Was ich nicht verstanden habe, ist, wieso uns nicht schon im September aufgefallen ist, wie kurios diese Bilder aussehen. Kurios und rührend: dieses Video von Angela Merkels Besuch am Opel Stand auf der IAA am 17. September 2009.
Rührend, weil sich die Opelaner für das Vertrauen bedanken, das Angela Merkel in sie gesetzt habe. Während man sich aus heutiger Perspektive ja fragt, ob das umgekehrte Vertrauen der Opelaner in Angela Merkel auch berechtigt war?

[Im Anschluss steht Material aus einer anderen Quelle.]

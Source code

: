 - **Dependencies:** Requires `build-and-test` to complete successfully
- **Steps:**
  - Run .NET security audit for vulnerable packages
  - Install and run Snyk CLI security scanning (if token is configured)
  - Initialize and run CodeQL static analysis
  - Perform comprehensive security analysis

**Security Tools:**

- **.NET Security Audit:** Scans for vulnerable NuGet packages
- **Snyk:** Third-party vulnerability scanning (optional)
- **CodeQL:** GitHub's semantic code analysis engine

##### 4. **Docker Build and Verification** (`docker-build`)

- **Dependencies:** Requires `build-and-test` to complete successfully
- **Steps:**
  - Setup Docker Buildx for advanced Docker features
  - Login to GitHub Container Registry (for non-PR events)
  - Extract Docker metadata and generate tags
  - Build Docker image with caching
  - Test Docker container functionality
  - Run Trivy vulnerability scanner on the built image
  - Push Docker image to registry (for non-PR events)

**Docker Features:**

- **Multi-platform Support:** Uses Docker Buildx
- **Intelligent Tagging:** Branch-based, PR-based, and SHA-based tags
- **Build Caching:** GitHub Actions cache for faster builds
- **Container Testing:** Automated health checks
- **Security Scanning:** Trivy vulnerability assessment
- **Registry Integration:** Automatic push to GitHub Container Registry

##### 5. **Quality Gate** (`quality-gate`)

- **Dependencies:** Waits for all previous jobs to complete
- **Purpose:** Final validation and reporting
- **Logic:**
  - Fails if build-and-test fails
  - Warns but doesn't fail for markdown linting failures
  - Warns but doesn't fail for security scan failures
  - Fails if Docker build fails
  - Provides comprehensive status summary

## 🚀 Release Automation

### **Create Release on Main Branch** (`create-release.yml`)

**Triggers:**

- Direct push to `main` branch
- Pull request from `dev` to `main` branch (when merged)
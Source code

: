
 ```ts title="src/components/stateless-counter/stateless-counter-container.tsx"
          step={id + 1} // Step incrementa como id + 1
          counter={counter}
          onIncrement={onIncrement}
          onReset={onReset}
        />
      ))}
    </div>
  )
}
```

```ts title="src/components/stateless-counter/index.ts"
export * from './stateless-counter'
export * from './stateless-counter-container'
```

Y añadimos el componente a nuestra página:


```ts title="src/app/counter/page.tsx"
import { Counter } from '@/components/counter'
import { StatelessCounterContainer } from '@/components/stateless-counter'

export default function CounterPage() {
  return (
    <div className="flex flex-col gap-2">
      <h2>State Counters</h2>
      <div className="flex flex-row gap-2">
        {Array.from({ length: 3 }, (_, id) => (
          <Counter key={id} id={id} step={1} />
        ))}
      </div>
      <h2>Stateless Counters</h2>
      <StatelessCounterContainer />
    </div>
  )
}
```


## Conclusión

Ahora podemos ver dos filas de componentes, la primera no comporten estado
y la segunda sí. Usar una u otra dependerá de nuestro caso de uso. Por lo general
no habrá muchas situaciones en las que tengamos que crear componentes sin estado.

Oder Angela Merkels Vertrauen in GM? Oder ob Vertrauen eigentlich eine völlig falsche Kategorie ist, wenn Kredite, die Ausdruck von Vertrauen in den Wert eines Objekts oder einer Idee oder eines Geschäftsmodells sein sollten, inzwischen zunehmend unabhängig von berechenbaren Werten oder langfristigen Geschäftsplänen vergeben oder entzogen werden.
Und wie Angela Merkel sich da so in den Opel setzt und danach sagt: "Sieht schick aus. Sitzt sich auch gut"...Nun gut, was soll sie auch sagen? "Sieht schick aus, aber es gibt nun mal zu viele Autohersteller und Fabriken weltweit"? "Siehst schick aus, aber angesichts der Klimaveränderung wäre es sinnvoller, es gäbe mehr Elektro-Autos und die Gelder für die Kredite stellen wir dem Ausbau des Bahnnetzes zur Verfügung"? "Sieht schick aus, aber ich habe gar keinen Führerschein"?
Andererseits, aus heutiger Sicht, fragt man sich, ob sie das in den Verhandlungen mit GM gesagt hat? "Sieht schick aus der Vertrag," und mit Hinblick auf die Wahlen: "sitzt sich auch gut...hier im Kanzleramt."
Bemerkenswert ist der Moment, in dem Angela Merkel die Angst vor russischen Partnern dadurch nehmen will, dass sie darauf hinweist, sie sei in der DDR groß geworden. Als ob das besonders viel Vertrauen in Russland vermittelt hätte.
Visionär wirkt lediglich der letzte Satz von Merkel: Das Problem (der Furcht vor den russischen Investoren) werde "sich auflösen". In der Tat: das hat sich aufgelöst.